● **Data**
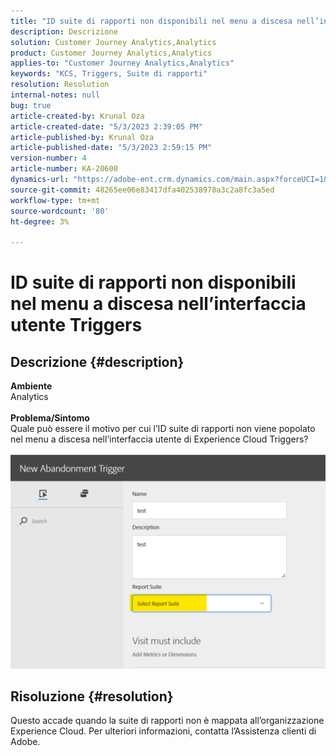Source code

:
 ```yaml
---
title: "ID suite di rapporti non disponibili nel menu a discesa nell’interfaccia utente Triggers"
description: Descrizione
solution: Customer Journey Analytics,Analytics
product: Customer Journey Analytics,Analytics
applies-to: "Customer Journey Analytics,Analytics"
keywords: "KCS, Triggers, Suite di rapporti"
resolution: Resolution
internal-notes: null
bug: true
article-created-by: Krunal Oza
article-created-date: "5/3/2023 2:39:05 PM"
article-published-by: Krunal Oza
article-published-date: "5/3/2023 2:59:15 PM"
version-number: 4
article-number: KA-20600
dynamics-url: "https://adobe-ent.crm.dynamics.com/main.aspx?forceUCI=1&pagetype=entityrecord&etn=knowledgearticle&id=1cb8f33f-c0e9-ed11-a7c6-6045bd006b4b"
source-git-commit: 48265ee06e83417dfa402538978a3c2a8fc3a5ed
workflow-type: tm+mt
source-wordcount: '80'
ht-degree: 3%

---
```


# ID suite di rapporti non disponibili nel menu a discesa nell’interfaccia utente Triggers

## Descrizione {#description}

<b>Ambiente</b><br>Analytics<br> <br><b>Problema/Sintomo</b><br>Quale può essere il motivo per cui l’ID suite di rapporti non viene popolato nel menu a discesa nell’interfaccia utente di Experience Cloud Triggers?

![](assets/___20b8f33f-c0e9-ed11-a7c6-6045bd006b4b___.png)

## Risoluzione {#resolution}

Questo accade quando la suite di rapporti non è mappata all’organizzazione Experience Cloud. Per ulteriori informazioni, contatta l’Assistenza clienti di Adobe.

<br> 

● **Assignment**
Lines holding the string "disponibili" must be copied out of the entries above.

● **Exercise output**
title: "ID suite di rapporti non disponibili nel menu a discesa nell’interfaccia utente Triggers"
# ID suite di rapporti non disponibili nel menu a discesa nell’interfaccia utente Triggers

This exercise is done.